吉三は3人出てくるが、タイトルから歌舞伎の『三人吉三』っぽい展開を期待するとがっかりすると思う。
歌舞伎の『三人吉三廓初買(三人吉三)』は河竹黙阿弥作の世話物で、百両が登場人物の間をぐるぐる回り、近親相姦やら義兄弟が刺し違えるやら、なかなかに暗い話なのだが、映画はそれとは逆の、明るく勢いのある3人の侠客ものだ。
簡単なあらすじ
歌舞伎の『三人吉三』の筋はゼロに近い。
大川端の「月もおぼろに白魚の…」のセリフも無い。
知り合った娘(中村玉緒)の借金証文を奪うために、お嬢吉三(市川雷蔵)は振袖を着て金貸しの元へ行くのだが、歌舞伎らしい所作もないに近い。

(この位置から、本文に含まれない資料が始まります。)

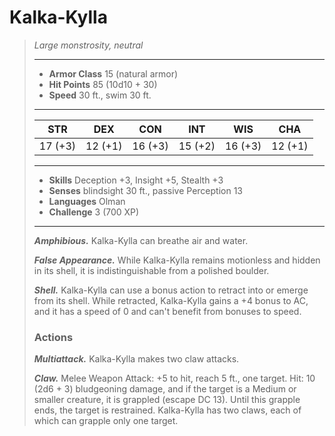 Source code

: # Kalka-Kylla
>*Large monstrosity, neutral*
>___
>- **Armor Class** 15 (natural armor)
>- **Hit Points** 85 (10d10 + 30)
>- **Speed** 30 ft., swim 30 ft.
>___
>|STR|DEX|CON|INT|WIS|CHA|
>|:---:|:---:|:---:|:---:|:---:|:---:|
>|17 (+3)|12 (+1)|16 (+3)|15 (+2)|16 (+3)|12 (+1)|
>___
>- **Skills** Deception +3, Insight +5, Stealth +3
>- **Senses** blindsight 30 ft., passive Perception 13
>- **Languages** Olman
>- **Challenge** 3 (700 XP)
>___
>***Amphibious.*** Kalka-Kylla can breathe air and water.  
>
>***False Appearance.*** While Kalka-Kylla remains motionless and hidden in its shell, it is indistinguishable from a polished boulder.  
>
>***Shell.*** Kalka-Kylla can use a bonus action to retract into or emerge from its shell. While retracted, Kalka-Kylla gains a +4 bonus to AC, and it has a speed of 0 and can't benefit from bonuses to speed.  
>
>### Actions
>***Multiattack.*** Kalka-Kylla makes two claw attacks.  
>
>***Claw.*** Melee Weapon Attack: +5 to hit, reach 5 ft., one target. Hit: 10 (2d6 + 3) bludgeoning damage, and if the target is a Medium or smaller creature, it is grappled (escape DC 13). Until this grapple ends, the target is restrained. Kalka-Kylla has two claws, each of which can grapple only one target.
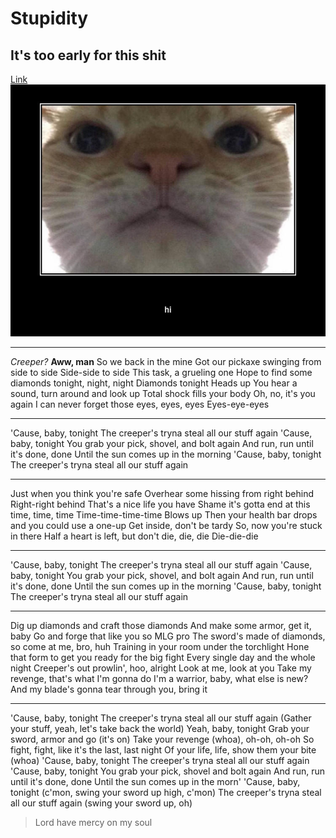 # Stupidity
## It's too early for this shit
[Link](https://www.google.com/search?q=revenge+minecraft+lyrics&rlz=1C1VDKB_enUS1022US1022&ei=hOwuZIqsNJLMkPIP0K2hoAk&oq=revenge+mine&gs_lcp=Cgxnd3Mtd2l6LXNlcnAQAxgAMg4IABCKBRCxAxCDARCRAjIICAAQigUQkQIyCAgAEIoFEJECMgUIABCABDIFCAAQgAQyBQgAEIAEMgUIABCABDIFCAAQgAQyBQgAEIAEMgUIABCABDoKCAAQRxDWBBCwAzoKCAAQigUQsAMQQzoICAAQgAQQsQM6BwgAEIoFEEM6DQguEIMBELEDEIoFEEM6DQguEIoFELEDEIMBEEM6CAgAEIoFELEDOggILhCABBCxAzoOCC4QgAQQsQMQgwEQ1AI6CwguENQCELEDEIAEOgUILhCABEoECEEYAFDFA1iFFWDtGWgBcAF4AIABgQGIAYMGkgEDOC4ymAEAoAEByAEKwAEB&sclient=gws-wiz-serp)
![Image](https://github.com/Eugene-Myong/cse15l-lab-reports/blob/main/hi%20shitpost.jpg)

---

*Creeper?*
**Aww, man**
So we back in the mine
Got our pickaxe swinging from side to side
Side-side to side
This task, a grueling one
Hope to find some diamonds tonight, night, night
Diamonds tonight
Heads up
You hear a sound, turn around and look up
Total shock fills your body
Oh, no, it's you again
I can never forget those eyes, eyes, eyes
Eyes-eye-eyes

---

'Cause, baby, tonight
The creeper's tryna steal all our stuff again
'Cause, baby, tonight
You grab your pick, shovel, and bolt again
And run, run until it's done, done
Until the sun comes up in the morning
'Cause, baby, tonight
The creeper's tryna steal all our stuff again

---

Just when you think you're safe
Overhear some hissing from right behind
Right-right behind
That's a nice life you have
Shame it's gotta end at this time, time, time
Time-time-time-time
Blows up
Then your health bar drops and you could use a one-up
Get inside, don't be tardy
So, now you're stuck in there
Half a heart is left, but don't die, die, die
Die-die-die

---

'Cause, baby, tonight
The creeper's tryna steal all our stuff again
'Cause, baby, tonight
You grab your pick, shovel, and bolt again
And run, run until it's done, done
Until the sun comes up in the morning
'Cause, baby, tonight
The creeper's tryna steal all our stuff again

---

Dig up diamonds and craft those diamonds
And make some armor, get it, baby
Go and forge that like you so MLG pro
The sword's made of diamonds, so come at me, bro, huh
Training in your room under the torchlight
Hone that form to get you ready for the big fight
Every single day and the whole night
Creeper's out prowlin', hoo, alright
Look at me, look at you
Take my revenge, that's what I'm gonna do
I'm a warrior, baby, what else is new?
And my blade's gonna tear through you, bring it

---

'Cause, baby, tonight
The creeper's tryna steal all our stuff again
(Gather your stuff, yeah, let's take back the world)
Yeah, baby, tonight
Grab your sword, armor and go (it's on)
Take your revenge (whoa), oh-oh, oh-oh
So fight, fight, like it's the last, last night
Of your life, life, show them your bite (whoa)
'Cause, baby, tonight
The creeper's tryna steal all our stuff again
'Cause, baby, tonight
You grab your pick, shovel and bolt again
And run, run until it's done, done
Until the sun comes up in the morn'
'Cause, baby, tonight (c'mon, swing your sword up high, c'mon)
The creeper's tryna steal all our stuff again (swing your sword up, oh)
>Lord have mercy on my soul

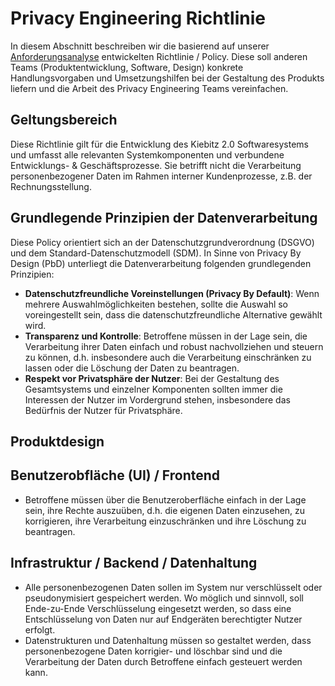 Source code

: # Privacy Engineering Richtlinie

In diesem Abschnitt beschreiben wir die basierend auf unserer [Anforderungsanalyse]({{'pe.case-study.requirements'|href}}) entwickelten Richtlinie / Policy. Diese soll anderen Teams (Produktentwicklung, Software, Design) konkrete Handlungsvorgaben und Umsetzungshilfen bei der Gestaltung des Produkts liefern und die Arbeit des Privacy Engineering Teams vereinfachen.

## Geltungsbereich

Diese Richtlinie gilt für die Entwicklung des Kiebitz 2.0 Softwaresystems und umfasst alle relevanten Systemkomponenten und verbundene Entwicklungs- & Geschäftsprozesse. Sie betrifft nicht die Verarbeitung personenbezogener Daten im Rahmen interner Kundenprozesse, z.B. der Rechnungsstellung.

## Grundlegende Prinzipien der Datenverarbeitung

Diese Policy orientiert sich an der Datenschutzgrundverordnung (DSGVO) und dem Standard-Datenschutzmodell (SDM). In Sinne von Privacy By Design (PbD) unterliegt die Datenverarbeitung folgenden grundlegenden Prinzipien:

* **Datenschutzfreundliche Voreinstellungen (Privacy By Default)**: Wenn mehrere Auswahlmöglichkeiten bestehen, sollte die Auswahl so voreingestellt sein, dass die datenschutzfreundliche Alternative gewählt wird.
* **Transparenz und Kontrolle**: Betroffene müssen in der Lage sein, die Verarbeitung ihrer Daten einfach und robust nachvollziehen und steuern zu können, d.h. insbesondere auch die Verarbeitung einschränken zu lassen oder die Löschung der Daten zu beantragen.
* **Respekt vor Privatsphäre der Nutzer**: Bei der Gestaltung des Gesamtsystems und einzelner Komponenten sollten immer die Interessen der Nutzer im Vordergrund stehen, insbesondere das Bedürfnis der Nutzer für Privatsphäre.

## Produktdesign

## Benutzerobfläche (UI) / Frontend

* Betroffene müssen über die Benutzeroberfläche einfach in der Lage sein, ihre Rechte auszuüben, d.h. die eigenen Daten einzusehen, zu korrigieren, ihre Verarbeitung einzuschränken und ihre Löschung zu beantragen.

## Infrastruktur / Backend / Datenhaltung

* Alle personenbezogenen Daten sollen im System nur verschlüsselt oder pseudonymisiert gespeichert werden. Wo möglich und sinnvoll, soll Ende-zu-Ende Verschlüsselung eingesetzt werden, so dass eine Entschlüsselung von Daten nur auf Endgeräten berechtigter Nutzer erfolgt.
* Datenstrukturen und Datenhaltung müssen so gestaltet werden, dass personenbezogene Daten korrigier- und löschbar sind und die Verarbeitung der Daten durch Betroffene einfach gesteuert werden kann.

それでも、白地に紅葉模様の着物、雷蔵のお嬢吉三はやっぱり美しい。
証文が手に入って、正体を現してからの太々しいさまも清々しくて面白い。
映画の中でお嬢吉三はとにかくモテる。
追い回されて面倒くさそうな雷蔵もまた色っぽいから仕方ない。
八百屋お七の要素を入れ込んでいる歌舞伎に合わせて、衣装には浅葱色と赤の段鹿子の帯が使われている。
振袖をまくって暴れ回る雷蔵のお嬢吉三は痛快。髪を振り乱して完全に男なのだが、それも可愛くて楽しい。
3人で大勢を相手にしての立ち廻りが賑やかだ。
大詰めも、他人のために火の見櫓で半鐘を打ち鳴らす、という要素だけが歌舞伎に近い。
江戸へお美和(中村玉緒)を追いかけていって、旗本へ引き渡される寸前で助け出したお嬢吉三は、伝法院一家に加えて旗本の手下にも追われて包囲網が狭まる。

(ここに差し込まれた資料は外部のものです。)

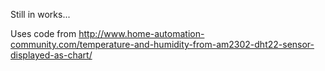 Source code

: Still in works...

Uses code from http://www.home-automation-community.com/temperature-and-humidity-from-am2302-dht22-sensor-displayed-as-chart/
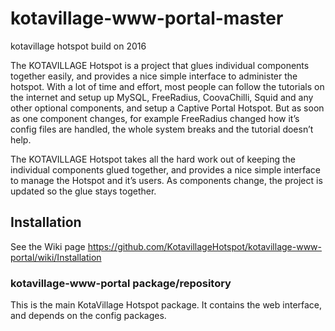 # kotavillage-www-portal-master
kotavillage hotspot build on 2016 

The KOTAVILLAGE Hotspot is a project that glues individual components together easily, and provides a nice simple interface to administer the hotspot. With a lot of time and effort, most people can follow the tutorials on the internet and setup up MySQL, FreeRadius, CoovaChilli, Squid and any other optional components, and setup a Captive Portal Hotspot. But as soon as one component changes, for example FreeRadius changed how it’s config files are handled, the whole system breaks and the tutorial doesn’t help.

The KOTAVILLAGE Hotspot takes all the hard work out of keeping the individual components glued together, and provides a nice simple interface to manage the Hotspot and it’s users. As components change, the project is updated so the glue stays together.

## Installation

See the Wiki page <https://github.com/KotavillageHotspot/kotavillage-www-portal/wiki/Installation>

### kotavillage-www-portal package/repository

This is the main KotaVillage Hotspot package. It contains the web interface, and depends on the config packages.
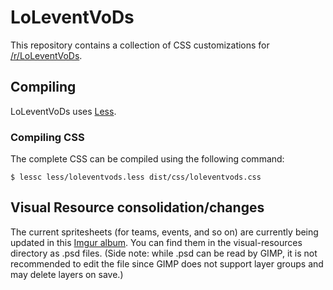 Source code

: # LoLeventVoDs

This repository contains a collection of CSS customizations for [/r/LoLeventVoDs][LoLeventVoDs].

## Compiling

LoLeventVoDs uses [Less][Less].

### Compiling CSS

The complete CSS can be compiled using the following command:

    $ lessc less/loleventvods.less dist/css/loleventvods.css

  [LoLeventVoDs]: http://www.reddit.com/r/LoLeventVoDs/
  [Less]: http://lesscss.org/

## Visual Resource consolidation/changes

The current spritesheets (for teams, events, and so on) are currently being updated in this [Imgur album](http://imgur.com/a/vjAmy). You can find them in the visual-resources directory as .psd files. (Side note: while .psd can be read by GIMP, it is not recommended to edit the file since GIMP does not support layer groups and may delete layers on save.)
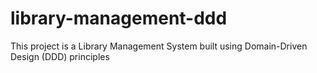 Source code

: # library-management-ddd
This project is a Library Management System built using Domain-Driven Design (DDD) principles
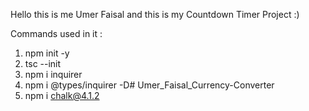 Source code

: Hello this is me Umer Faisal and this is my Countdown Timer Project :)

Commands used in it :

1. npm init -y
2. tsc --init
3. npm i inquirer
4. npm i @types/inquirer -D# Umer_Faisal_Currency-Converter
5. npm i chalk@4.1.2
   
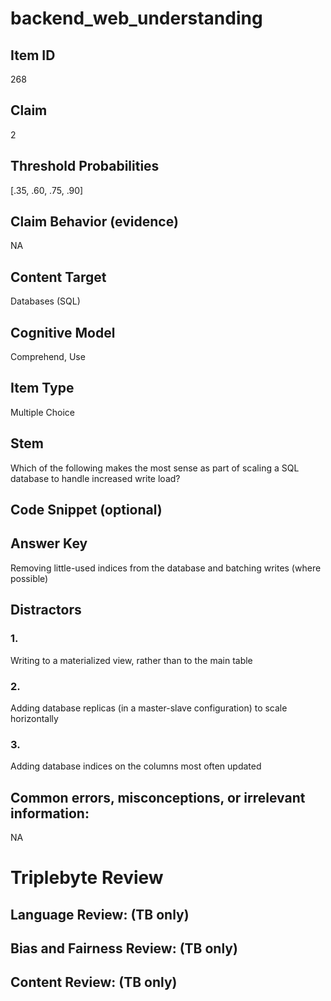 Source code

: # backend_web_understanding

## Item ID
268

## Claim
2

## Threshold Probabilities
[.35, .60, .75, .90]

## Claim Behavior (evidence)
NA

## Content Target
Databases (SQL)

## Cognitive Model
Comprehend, Use

## Item Type
Multiple Choice

## Stem
Which of the following makes the most sense as part of scaling a SQL database to handle increased write load?

## Code Snippet (optional)


## Answer Key
Removing little-used indices from the database and batching writes (where possible)

## Distractors

### 1.
Writing to a materialized view, rather than to the main table

### 2.
Adding database replicas (in a master-slave configuration) to scale horizontally

### 3.
Adding database indices on the columns most often updated

## Common errors, misconceptions, or irrelevant information:
NA

# Triplebyte Review


## Language Review: (TB only)


## Bias and Fairness Review: (TB only)


## Content Review: (TB only)

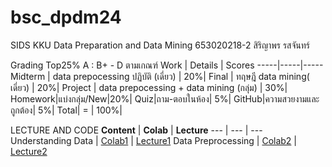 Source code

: # bsc_dpdm24
SIDS KKU Data Preparation and Data Mining 
653020218-2 สิริญาพร รสจันทร์

Grading Top25% A : B+ - D ตามเกณฑ์
Work | Details | Scores
-----|-----|-----
Midterm | data prepocessing ปฏิบัติ (เดี่ยว) | 20%|
Final | ทฤษฎี data mining( เดี่ยว) | 20%|
Project | data prepocessing + data mining (กลุ่ม) | 30%|
Homework|แบ่งกลุ่ม/New|20%|
Quiz|ถาม-ตอบในห้อง| 5%|
GitHub|ความสวยงามและถูกต้อง| 5%|
 Total| = | 100%|



LECTURE AND CODE 
**Content** | **Colab** | **Lecture**
--- | --- | ---
Understanding Data | [Colab1](https://github.com/Meaiie/bsc_dpdm24/blob/main/Chapter_2_Understanding_Data.ipynb) | [Lecture1]()
Data Preprocessing | [Colab2](https://github.com/Meaiie/bsc_dpdm24/blob/main/Chapter_3_Data_Preprocessing.ipynb) | [Lecture2]()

女性たちの助けを借りてお美和だけは逃がそうと考えるお嬢吉三。
お美和の着物を代わりに着て再び女に化けると、囮になって討手を引きつけつつ、木戸を開けさせるために櫓へ上がって半鐘を鳴らす。
後から江戸へ駆け戻ってきたお坊吉三と和尚吉三も合流すると、無事に逃げたお美和たちのことを喜び、心置きなく侠客たちと斬り結び、またも江戸を脱出していくのだった。
登場人物が多くて賑やかな展開だし、とにかくモテるお嬢吉三という脇筋が、後半に意外にしっかり絡んでくるのが面白く、飽きずに見られる。
眠狂四郎のような重めの作品もいいのだが、死人が出ない、こういうのもいい。